In which Jester learns tarot incredibly quickly because she makes up her own version of it, and the Traveller is there, and also she can't stop thinking about Beau. Also, new magic.

Notes:

(See the end of the work for notes.)

Work Text:

Divination

Your magic and offering put you in contact with a god, or a god’s servants. You ask a single question concerning a specific goal, event, or activity to occur within seven days and get a truthful reply. This reply might be a short phrase, a cryptic rhyme, or an omen.


The cards are thicker than she thought they would be. Jester has spent a lot of the evening examining them: the set has seventy-eight cards made of a thick paper, with the edges lovingly gilded in sweeping gold and silver paint filagree, which is where a lot of the heft comes from, she thinks. And they’re so beautiful and lovely and fascinating and shiny and - and a little creepy. Not creepy like the way bad things are creepy—like big spiders and rotting zombies and the low singing of petrified angels—but, well, these were Molly’s. That’s all.

Her fingers slip carefully over the cards. The hurried slap of card on blanket as she turns each card over in quick succession slows. Stops.

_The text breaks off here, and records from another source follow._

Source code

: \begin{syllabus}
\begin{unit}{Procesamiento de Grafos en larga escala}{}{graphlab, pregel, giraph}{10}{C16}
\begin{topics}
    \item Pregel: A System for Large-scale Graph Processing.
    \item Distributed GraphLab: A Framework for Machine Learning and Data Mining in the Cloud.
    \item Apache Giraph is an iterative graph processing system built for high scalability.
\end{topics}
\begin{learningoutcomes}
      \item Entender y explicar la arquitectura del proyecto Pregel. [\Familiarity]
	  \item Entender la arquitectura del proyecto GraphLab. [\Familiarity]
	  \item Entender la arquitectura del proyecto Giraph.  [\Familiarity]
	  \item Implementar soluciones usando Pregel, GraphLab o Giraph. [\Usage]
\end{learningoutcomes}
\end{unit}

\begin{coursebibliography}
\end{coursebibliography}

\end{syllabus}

Learning a new game, are we?

‘It’s not a game. It’s tarot reading. Do you know what tarot are? They’re like, so cool, and Molly read my future the first time we ever met, remember?’

Of course. You drew that picture of him for me. With the serpent and moon and shadow. You drew the serpent choking on the moon, didn't you?

‘Yeah!’

The Traveller laughs quietly, delightedly, like that silly little drawing had been the best thing he had ever seen. Then, Curious, isn’t it? I wonder if the fortune was even for you.

Jester glances up with a frown at her friend, her first friend. His green cloak sweeps at the floor but doesn’t quite touch, or fades away before it can. His smile is ever-present but one edge folds in like a pressed accordian into a lop-sided and thoughtful, almost teasing, smirk.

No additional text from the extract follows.